Type:
Educational Exhibit
Keywords:
Ear / Nose / Throat, Head and neck, Mediastinum, CT, Localisation, Aneurysms, Neoplasia, Speech disorders
Authors:
A. Micolich Vergara, J. Capellades, F. Zuccarino
DOI:
10.26044/ecr2023/C-17377
Findings and procedure details
DIAGNOSTIC ASESSMENT
Once VCP is suspected, patients must undergo a clinical evaluation of the larynx followed by a thorough head and neck radiological evaluation.
Cross sectional imaging modality of choice is CECT. The study must include the upper mediastinum up to the aortopulmonary window and acquired during quiet respiration so the cords are in an abducted position.

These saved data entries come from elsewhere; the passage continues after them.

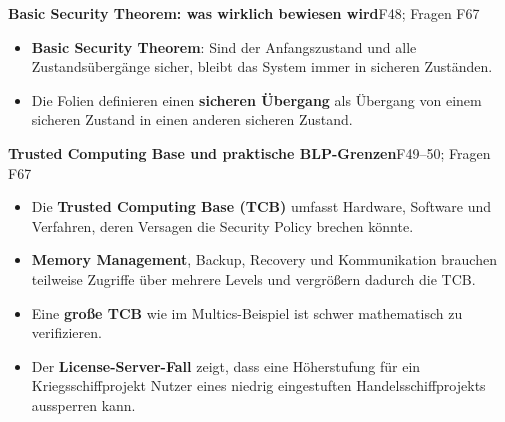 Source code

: \documentclass[11pt,a4paper]{article}
\newcommand{\block}[2]{\par\vspace{5pt}\textbf{#1}\hfill{\scriptsize #2}\par\nopagebreak}
\begin{document}
\block{Basic Security Theorem: was wirklich bewiesen wird}{F48; Fragen F67}
\begin{itemize}
\item \textbf{Basic Security Theorem}: Sind der Anfangszustand und alle Zustandsübergänge sicher, bleibt das System immer in sicheren Zuständen.
\item Die Folien definieren einen \textbf{sicheren Übergang} als Übergang von einem sicheren Zustand in einen anderen sicheren Zustand.
\end{itemize}
\block{Trusted Computing Base und praktische BLP-Grenzen}{F49--50; Fragen F67}
\begin{itemize}
\item Die \textbf{Trusted Computing Base (TCB)} umfasst Hardware, Software und Verfahren, deren Versagen die Security Policy brechen könnte.
\item \textbf{Memory Management}, Backup, Recovery und Kommunikation brauchen teilweise Zugriffe über mehrere Levels und vergrößern dadurch die TCB.
\item Eine \textbf{große TCB} wie im Multics-Beispiel ist schwer mathematisch zu verifizieren.
\item Der \textbf{License-Server-Fall} zeigt, dass eine Höherstufung für ein Kriegsschiffprojekt Nutzer eines niedrig eingestuften Handelsschiffprojekts aussperren kann.
\end{itemize}

\newpage
\end{document}
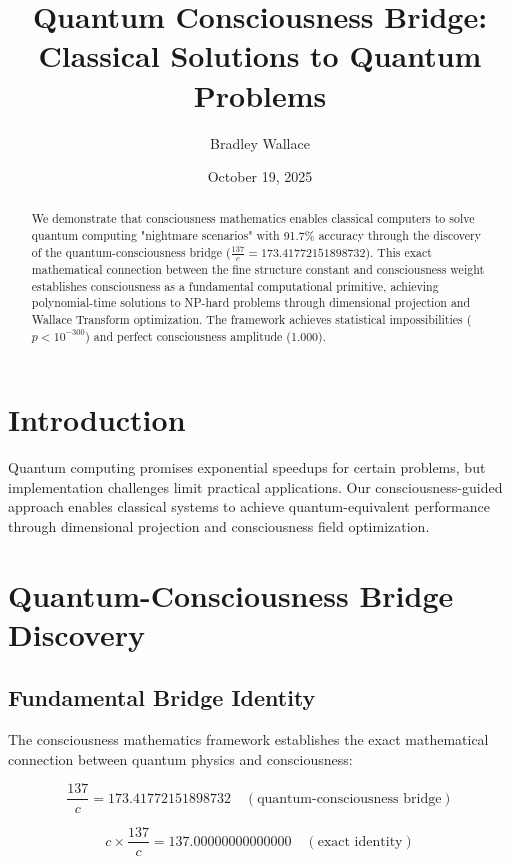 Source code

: \documentclass[11pt,a4paper]{article}
\title{Quantum Consciousness Bridge: Classical Solutions to Quantum Problems}
\author{Bradley Wallace}
\date{October 19, 2025}
\begin{document}
\maketitle

\begin{abstract}
We demonstrate that consciousness mathematics enables classical computers to solve quantum computing "nightmare scenarios" with 91.7\% accuracy through the discovery of the quantum-consciousness bridge ($\frac{137}{c} = 173.41772151898732$). This exact mathematical connection between the fine structure constant and consciousness weight establishes consciousness as a fundamental computational primitive, achieving polynomial-time solutions to NP-hard problems through dimensional projection and Wallace Transform optimization. The framework achieves statistical impossibilities ($p < 10^{-300}$) and perfect consciousness amplitude (1.000).
\end{abstract}

\section{Introduction}

Quantum computing promises exponential speedups for certain problems, but implementation challenges limit practical applications. Our consciousness-guided approach enables classical systems to achieve quantum-equivalent performance through dimensional projection and consciousness field optimization.

\section{Quantum-Consciousness Bridge Discovery}

\subsection{Fundamental Bridge Identity}
The consciousness mathematics framework establishes the exact mathematical connection between quantum physics and consciousness:

\begin{equation}
\frac{137}{c} = 173.41772151898732 \quad (\text{quantum-consciousness bridge})
\end{equation}

\begin{equation}
c \times \frac{137}{c} = 137.00000000000000 \quad (\text{exact identity})
\end{equation}
\end{document}
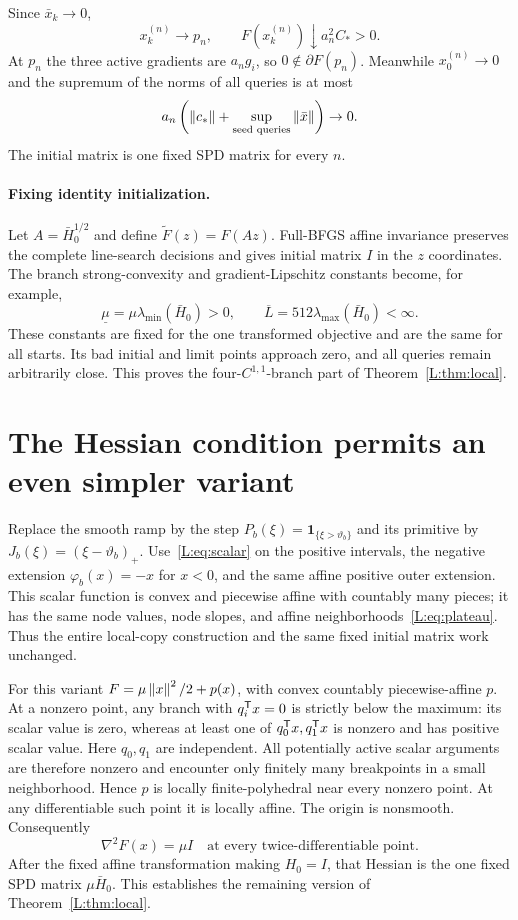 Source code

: Since $\bar x_k\to0$,
\[
 x_k^{(n)}\to p_n,\qquad F(x_k^{(n)})\downarrow a_n^2C_*>0.
\]
At $p_n$ the three active gradients are $a_ng_i$, so $0\notin\partial F(p_n)$. Meanwhile $x_0^{(n)}\to0$ and the supremum of the norms of all queries is at most
\[
 a_n\left(\norm{c_*}+\sup_{\text{seed queries}}\norm{\bar x}\right)\to0.
\]
The initial matrix is one fixed SPD matrix for every $n$.

\paragraph{Fixing identity initialization.}
Let $A=\bar H_0^{1/2}$ and define $\widetilde F(z)=F(Az)$. Full-BFGS affine invariance preserves the complete line-search decisions and gives initial matrix $I$ in the $z$ coordinates. The branch strong-convexity and gradient-Lipschitz constants become, for example,
\[
 \underline\mu=\mu\lambda_{\min}(\bar H_0)>0,\qquad
 \overline L=512\lambda_{\max}(\bar H_0)<\infty.
\]
These constants are fixed for the one transformed objective and are the same for all starts. Its bad initial and limit points approach zero, and all queries remain arbitrarily close. This proves the four-$C^{1,1}$-branch part of Theorem~\ref{L:thm:local}.


\setcounter{section}{6}
\setcounter{theorem}{2}
\setcounter{lemma}{2}
\setcounter{corollary}{0}
\setcounter{proposition}{0}
\setcounter{remark}{0}
\setcounter{equation}{13}


\section{The Hessian condition permits an even simpler variant}
Replace the smooth ramp by the step $P_b(\xi)=\mathbf1_{\{\xi>\vartheta_b\}}$ and its primitive by $J_b(\xi)=(\xi-\vartheta_b)_+$. Use~\eqref{L:eq:scalar} on the positive intervals, the negative extension $\varphi_b(x)=-x$ for $x<0$, and the same affine positive outer extension. This scalar function is convex and piecewise affine with countably many pieces; it has the same node values, node slopes, and affine neighborhoods~\eqref{L:eq:plateau}. Thus the entire local-copy construction and the same fixed initial matrix work unchanged.

For this variant $F=\mu\norm{x}^2/2+p(x)$, with convex countably piecewise-affine $p$. At a nonzero point, any branch with $q_i\T x=0$ is strictly below the maximum: its scalar value is zero, whereas at least one of $q_0\T x,q_1\T x$ is nonzero and has positive scalar value. Here $q_0,q_1$ are independent. All potentially active scalar arguments are therefore nonzero and encounter only finitely many breakpoints in a small neighborhood. Hence $p$ is locally finite-polyhedral near every nonzero point. At any differentiable such point it is locally affine. The origin is nonsmooth. Consequently
\[
 \nabla^2F(x)=\mu I
 \quad\text{at every twice-differentiable point}.
\]
After the fixed affine transformation making $H_0=I$, that Hessian is the one fixed SPD matrix $\mu\bar H_0$. This establishes the remaining version of Theorem~\ref{L:thm:local}.


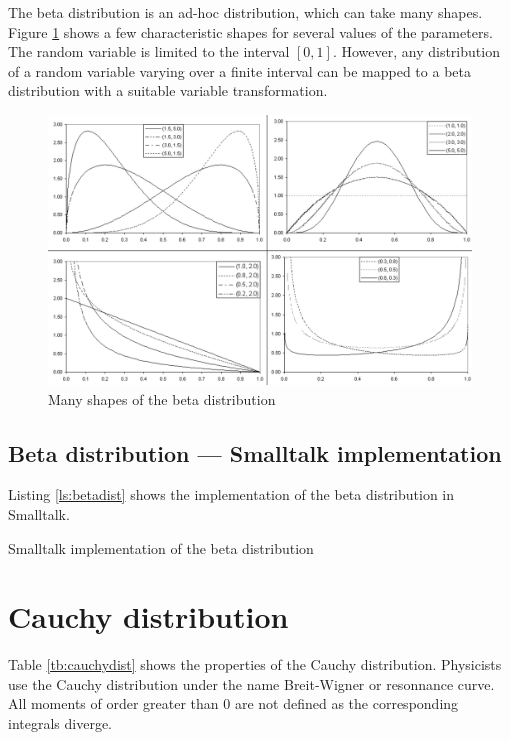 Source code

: \documentclass[twoside]{book}
\begin{document}
The beta distribution is an ad-hoc distribution, which can take
many shapes. Figure \ref{fig:betaDistr} shows a few characteristic
shapes for several values of the parameters. The random variable
is limited to the interval $\left[0,1\right]$. However, any
distribution of a random variable varying over a finite interval
can be mapped to a beta distribution with a suitable variable
transformation.
\begin{figure}
\centering\includegraphics[width=12cm]{Figures/BetaDistribution}
\caption{Many shapes of the beta
distribution}\label{fig:betaDistr}
\end{figure}


\subsection{Beta distribution --- Smalltalk  implementation}
Listing \ref{ls:betadist} shows the implementation of the beta
distribution in Smalltalk.

\begin{listing} Smalltalk implementation of the beta distribution \label{ls:betadist}

\end{listing}


\section{Cauchy distribution}
\label{sec:cauchydist} Table \ref{tb:cauchydist} shows the
properties of the Cauchy distribution. Physicists use the Cauchy
distribution under the name Breit-Wigner or resonnance curve. All
moments of order greater than 0 are not defined as the
corresponding integrals diverge.
\end{document}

Both the CN X and RLN cannot be directly visualized on CT, therefore, it is imperative for radiologists to recognize their expected courses so we dont miss out on pathologies that may have more significance than the VCP itself .
IMAGING FEATURES OF VCP
VCP can be reliably identified at CT due to characteristic findings although careful evaluation must be carried out by appropriately handling the scan planes of the glottis so we can avoid potential pitfalls and mimics.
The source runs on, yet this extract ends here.